The 2602 release, SAP's Q1 2026 update , moved several AI capabilities from "coming soon" to genuinely available. Here's what's real:

  • AI-assisted error explanation: When a user hits a process error in Fiori, Joule can now explain what went wrong in plain language and suggest next steps. For organisations where SAP is used by non-technical business users, this is legitimately useful. It reduces helpdesk tickets and speeds up resolution without requiring someone to decode an ABAP dump.

  • Situation Handling recommendations: SAP has had Situation Handling for a while, a framework that flags exceptions like overdue deliveries or blocked invoices. AI now adds recommended actions to those alerts. It doesn't act on its own; it surfaces a suggested response. The value depends heavily on how well your processes are configured, but for finance and procurement teams, it removes friction from routine exception management.
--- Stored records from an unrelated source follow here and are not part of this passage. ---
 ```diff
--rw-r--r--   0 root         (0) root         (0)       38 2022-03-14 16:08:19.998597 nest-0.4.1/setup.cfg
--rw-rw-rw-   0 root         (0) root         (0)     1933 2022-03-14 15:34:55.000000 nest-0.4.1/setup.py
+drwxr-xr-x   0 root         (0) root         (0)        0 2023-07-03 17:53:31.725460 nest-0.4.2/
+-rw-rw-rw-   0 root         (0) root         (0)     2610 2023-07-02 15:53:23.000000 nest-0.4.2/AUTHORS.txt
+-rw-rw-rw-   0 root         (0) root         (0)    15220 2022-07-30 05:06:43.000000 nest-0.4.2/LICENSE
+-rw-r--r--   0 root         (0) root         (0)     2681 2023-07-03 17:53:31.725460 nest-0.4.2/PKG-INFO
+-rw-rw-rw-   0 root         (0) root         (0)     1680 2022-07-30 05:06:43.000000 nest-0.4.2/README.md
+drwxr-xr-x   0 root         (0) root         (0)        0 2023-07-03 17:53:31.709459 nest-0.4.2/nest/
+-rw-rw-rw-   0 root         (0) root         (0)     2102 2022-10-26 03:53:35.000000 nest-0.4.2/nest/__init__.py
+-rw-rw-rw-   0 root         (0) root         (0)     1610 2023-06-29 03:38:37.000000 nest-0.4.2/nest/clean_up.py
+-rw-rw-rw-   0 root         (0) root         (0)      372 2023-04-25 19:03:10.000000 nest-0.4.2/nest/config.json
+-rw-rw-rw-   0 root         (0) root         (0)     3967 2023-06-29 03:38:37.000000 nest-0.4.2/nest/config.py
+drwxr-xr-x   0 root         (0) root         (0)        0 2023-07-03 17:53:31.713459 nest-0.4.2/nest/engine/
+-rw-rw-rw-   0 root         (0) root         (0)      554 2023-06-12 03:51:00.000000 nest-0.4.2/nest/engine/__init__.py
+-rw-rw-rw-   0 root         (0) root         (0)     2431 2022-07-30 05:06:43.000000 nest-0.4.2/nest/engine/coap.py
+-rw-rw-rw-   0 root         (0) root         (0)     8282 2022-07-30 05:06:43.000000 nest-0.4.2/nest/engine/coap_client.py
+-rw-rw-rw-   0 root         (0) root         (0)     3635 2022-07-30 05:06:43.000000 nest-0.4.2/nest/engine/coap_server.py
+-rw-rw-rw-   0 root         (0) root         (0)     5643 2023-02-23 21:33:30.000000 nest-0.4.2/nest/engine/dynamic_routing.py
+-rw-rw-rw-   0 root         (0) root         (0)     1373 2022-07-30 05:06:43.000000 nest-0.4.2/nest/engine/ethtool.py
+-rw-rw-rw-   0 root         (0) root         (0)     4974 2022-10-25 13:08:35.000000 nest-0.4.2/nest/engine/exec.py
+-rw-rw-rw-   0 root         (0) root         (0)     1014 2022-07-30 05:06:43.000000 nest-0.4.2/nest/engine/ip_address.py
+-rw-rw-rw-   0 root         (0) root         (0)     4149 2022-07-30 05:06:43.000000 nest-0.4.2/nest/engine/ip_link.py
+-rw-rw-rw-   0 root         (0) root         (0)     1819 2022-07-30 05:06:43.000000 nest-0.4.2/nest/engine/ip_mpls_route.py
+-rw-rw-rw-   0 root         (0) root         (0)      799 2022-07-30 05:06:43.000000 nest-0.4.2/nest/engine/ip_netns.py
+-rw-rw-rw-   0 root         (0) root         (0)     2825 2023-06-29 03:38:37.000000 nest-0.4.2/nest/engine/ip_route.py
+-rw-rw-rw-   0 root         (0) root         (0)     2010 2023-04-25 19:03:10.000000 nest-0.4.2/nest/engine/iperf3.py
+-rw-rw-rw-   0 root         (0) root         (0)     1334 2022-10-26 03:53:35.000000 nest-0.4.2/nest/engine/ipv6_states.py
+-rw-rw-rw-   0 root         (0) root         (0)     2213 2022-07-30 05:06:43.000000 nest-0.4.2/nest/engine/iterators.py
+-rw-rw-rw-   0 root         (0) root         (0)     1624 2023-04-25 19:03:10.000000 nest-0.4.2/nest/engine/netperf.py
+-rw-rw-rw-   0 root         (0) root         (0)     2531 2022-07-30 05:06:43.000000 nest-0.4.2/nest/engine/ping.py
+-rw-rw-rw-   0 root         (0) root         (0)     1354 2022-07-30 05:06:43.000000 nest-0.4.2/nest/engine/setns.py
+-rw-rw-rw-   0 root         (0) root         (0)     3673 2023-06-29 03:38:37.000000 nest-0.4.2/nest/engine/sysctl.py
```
  • Smart personalisation of My Home: Joule analyses how individual users work and suggests which apps and tasks should appear on their launchpad. It sounds minor. In practice, user adoption is one of the most underestimated challenges in any S/4HANA go-live, anything that makes the system feel less foreign on day one has real ROI.

  • Predictive accounting and real-time profitability insights: In finance, AI-driven journal entry automation and predictive close capabilities are maturing. For companies that have done the work to get their chart of accounts clean and their master data in order, these features genuinely accelerate period-end.

What's still more promise than reality

There are areas where the marketing is running ahead of the product. Natural language querying, the idea that a CFO can simply ask "what's our gross margin by region this quarter?" and get a reliable answer, works in controlled demos with clean data. In the real world, it depends entirely on data quality and configuration. If your master data is inconsistent, the AI answers are inconsistent. Garbage in, garbage out hasn't been repealed. Autonomous process execution, where AI doesn't just recommend but acts, remains limited. SAP is cautious here, and rightly so. ERP is not the place to find out that an AI approved a vendor payment it shouldn't have. Cross-system intelligence, where Joule understands context across SAP and non-SAP systems, is on the roadmap but not yet the reality for most customers.

What SAP won't tell you

AI in S/4HANA Public Cloud is only as good as the foundation underneath it. Every capability we've described above - error explanation, situation handling & predictive finance, performs better when your data is clean, your processes are standardised, and your system is configured properly. This is why "Clean Core" and "AI-readiness" are the same conversation. Organisations that rush their Public Cloud implementation, carry forward messy legacy data, and rely on workarounds instead of standard processes will find that the AI features either don't fire correctly or actively surface how broken their underlying data is. The companies getting real value from SAP AI in 2026 are not necessarily the ones who moved fastest. They're the ones who treated the migration as a process redesign exercise, not just a technical lift-and-shift.

What this means in practice

For mid-size companies evaluating or mid-implementation on S/4HANA Public Cloud, our advice is straightforward: don't let AI features drive your business case, but don't dismiss them either. Build your implementation on clean data and standard processes, not because AI requires it, but because your business does. The AI capabilities then become a genuine accelerator rather than a feature that sits unused in a menu nobody opens. The technology is moving quickly. Quarterly releases mean that what isn't available today may well be production-ready by year-end. But no software update fixes a bad implementation. That part is still on us — the consultants, the project leads, and the businesses making these decisions.